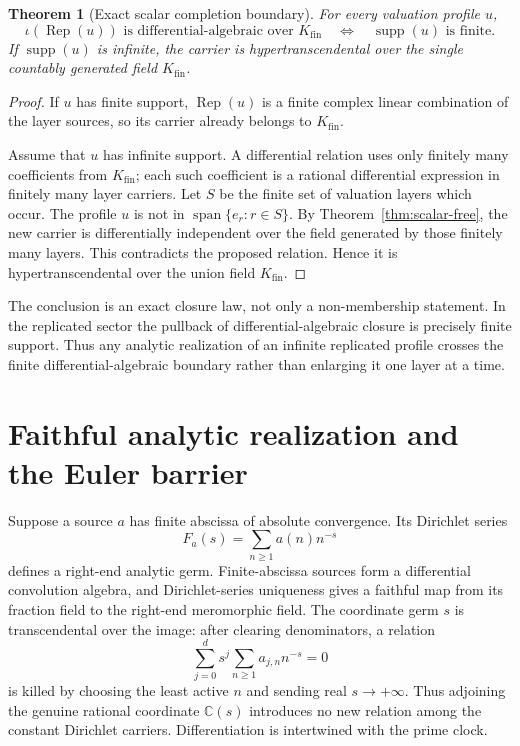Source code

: \documentclass[11pt]{article}
\newtheorem{theorem}{Theorem}[section]
\theoremstyle{definition}
\theoremstyle{remark}
\newcommand{\C}{\mathbb C}
\newcommand{\supp}{\operatorname{supp}}
\begin{document}
\begin{theorem}[Exact scalar completion boundary]\label{thm:scalar-boundary}
For every valuation profile \(u\),
\begin{equation}\label{eq:scalar-boundary}
  \iota(\operatorname{Rep}(u))
  \text{ is differential-algebraic over }K_{\mathrm{fin}}
  \quad\Longleftrightarrow\quad
  \supp(u)\text{ is finite}.
\end{equation}
If \(\supp(u)\) is infinite, the carrier is hypertranscendental over the single countably
generated field \(K_{\mathrm{fin}}\).
\end{theorem}

\begin{proof}
If \(u\) has finite support, \(\operatorname{Rep}(u)\) is a finite complex linear combination
of the layer sources, so its carrier already belongs to \(K_{\mathrm{fin}}\).

Assume that \(u\) has infinite support.  A differential relation uses only finitely many
coefficients from \(K_{\mathrm{fin}}\); each such coefficient is a rational differential
expression in finitely many layer carriers.  Let \(S\) be the finite set of valuation layers
which occur.  The profile \(u\) is not in \(\operatorname{span}\{e_r:r\in S\}\).  By
Theorem~\ref{thm:scalar-free}, the new carrier is differentially independent over the field
generated by those finitely many layers.  This contradicts the proposed relation.  Hence it is
hypertranscendental over the union field \(K_{\mathrm{fin}}\).
\end{proof}

The conclusion is an exact closure law, not only a non-membership statement.  In the replicated
sector the pullback of differential-algebraic closure is precisely finite support.  Thus any
analytic realization of an infinite replicated profile crosses the finite differential-algebraic
boundary rather than enlarging it one layer at a time.

\section{Faithful analytic realization and the Euler barrier}\label{sec:euler}

Suppose a source \(a\) has finite abscissa of absolute convergence.  Its Dirichlet series
\[
  F_a(s)=\sum_{n\geq1}a(n)n^{-s}
\]
defines a right-end analytic germ.  Finite-abscissa sources form a differential convolution
algebra, and Dirichlet-series uniqueness gives a faithful map from its fraction field to the
right-end meromorphic field.  The coordinate germ \(s\) is transcendental over the image: after
clearing denominators, a relation
\[
  \sum_{j=0}^d s^j\sum_{n\geq1}a_{j,n}n^{-s}=0
\]
is killed by choosing the least active \(n\) and sending real \(s\to+\infty\).  Thus adjoining
the genuine rational coordinate \(\C(s)\) introduces no new relation among the constant
Dirichlet carriers.  Differentiation is intertwined with the prime clock.
\end{document}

......

Exercise directions: Write out every line from the data above that includes "infinite".

Exercise result:
If \(\supp(u)\) is infinite, the carrier is hypertranscendental over the single countably
Assume that \(u\) has infinite support.  A differential relation uses only finitely many
analytic realization of an infinite replicated profile crosses the finite differential-algebraic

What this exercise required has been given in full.